I gathered my boys close and said a prayer. For the man. For his friends. For his mother.
We watched the search for a while. But there was nothing we could do. Eventually, we went back inside and resumed our lives.
One of my sons did not. All day he stood at the beach, watching, waiting. It was not until dinner that I realized how affected he was.
“I just can’t believe it,” he said, looking out at the ocean. “Someone died out there.”
“Let’s go out and pray for him,” I responded, knowing I needed to help him find his way through.
It was almost dark when we got out to the beach. The search had been called off. The beach was empty.
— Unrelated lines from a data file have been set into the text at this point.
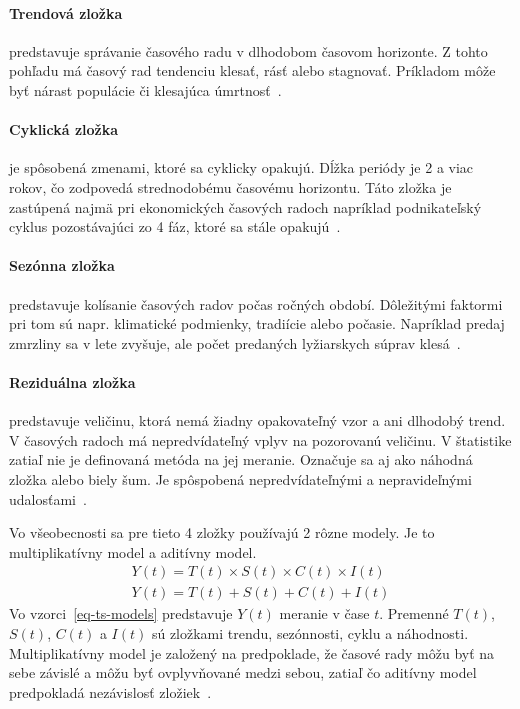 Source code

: \documentclass[a4paper,slovak,12pt,appendix]{article}
\begin{document}
\paragraph{Trendová zložka} predstavuje správanie časového radu v dlhodobom
časovom horizonte. Z tohto pohľadu má časový rad tendenciu klesať, rásť alebo
stagnovať. Príkladom môže byť nárast populácie či klesajúca
úmrtnosť~\cite{Agrawal2013}.

\paragraph{Cyklická zložka} je spôsobená zmenami, ktoré sa cyklicky opakujú.
Dĺžka periódy je 2 a viac rokov, čo zodpovedá strednodobému časovému horizontu.
Táto zložka je zastúpená najmä pri ekonomických časových radoch napríklad
podnikateľský cyklus pozostávajúci zo 4 fáz, ktoré sa stále
opakujú~\cite{Agrawal2013}.

\paragraph{Sezónna zložka} predstavuje kolísanie časových radov počas ročných
období. Dôležitými faktormi pri tom sú napr. klimatické podmienky, tradiície
 alebo počasie. Napríklad predaj zmrzliny sa v lete zvyšuje, ale počet
 predaných lyžiarskych súprav klesá~\cite{Agrawal2013}.

\paragraph{Reziduálna zložka} predstavuje veličinu, ktorá nemá žiadny
opakovateľný vzor a ani dlhodobý trend. V časových radoch má nepredvídateľný
vplyv na pozorovanú veličinu. V štatistike zatiaľ nie je definovaná metóda na
jej meranie. Označuje sa aj ako náhodná zložka alebo biely šum. Je spôspobená
nepredvídateľnými a nepravideľnými udalosťami~\cite{Agrawal2013}.

Vo všeobecnosti sa pre tieto 4 zložky používajú 2 rôzne modely. Je to
multiplikatívny model a aditívny model.
\begin{equation}
  \begin{split}
    Y(t) = T(t) \times S(t) \times C(t) \times I(t)
    \\
    Y(t) = T(t) + S(t) + C(t) + I(t)
  \end{split}
  \label{eq-ts-models}
\end{equation}
Vo vzorci~\ref{eq-ts-models} predstavuje $Y(t)$ meranie v čase $t$. Premenné
$T(t)$, $S(t)$, $C(t)$ a $I(t)$ sú zložkami trendu, sezónnosti,
cyklu a náhodnosti. Multiplikatívny model je založený na predpoklade, že časové
rady môžu byť na sebe závislé a môžu byť ovplyvňované medzi sebou, zatiaľ čo
aditívny model predpokladá nezávislosť zložiek~\cite{Agrawal2013}.
\end{document}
As evening turned to night, my son and I stood facing the water, gazing at the ocean we love in silence, listening to the questions that have no answer.
Tuesday
When I woke, the full moon was setting over the ocean. This is one of the great gifts of our lives. A few times a year, if we are lucky, we get to see the moon make its descent at dawn.
I woke the boys. "Something amazing is happening right outside your window!"
Internally, I was hoping that this gift would restore their sense of joy at the beach.
Holy Thursday
Today my sons and I decided to leave our home next to the ocean. For the past year, I have known it was time to move and have been listening for next steps. In January, I became clear that I was being called deeper into the world and deeper into wilderness. For me, that means moving my family closer to their school in Silicon Valley and finding a hermitage in a rural setting. I thought this would happen over the summer.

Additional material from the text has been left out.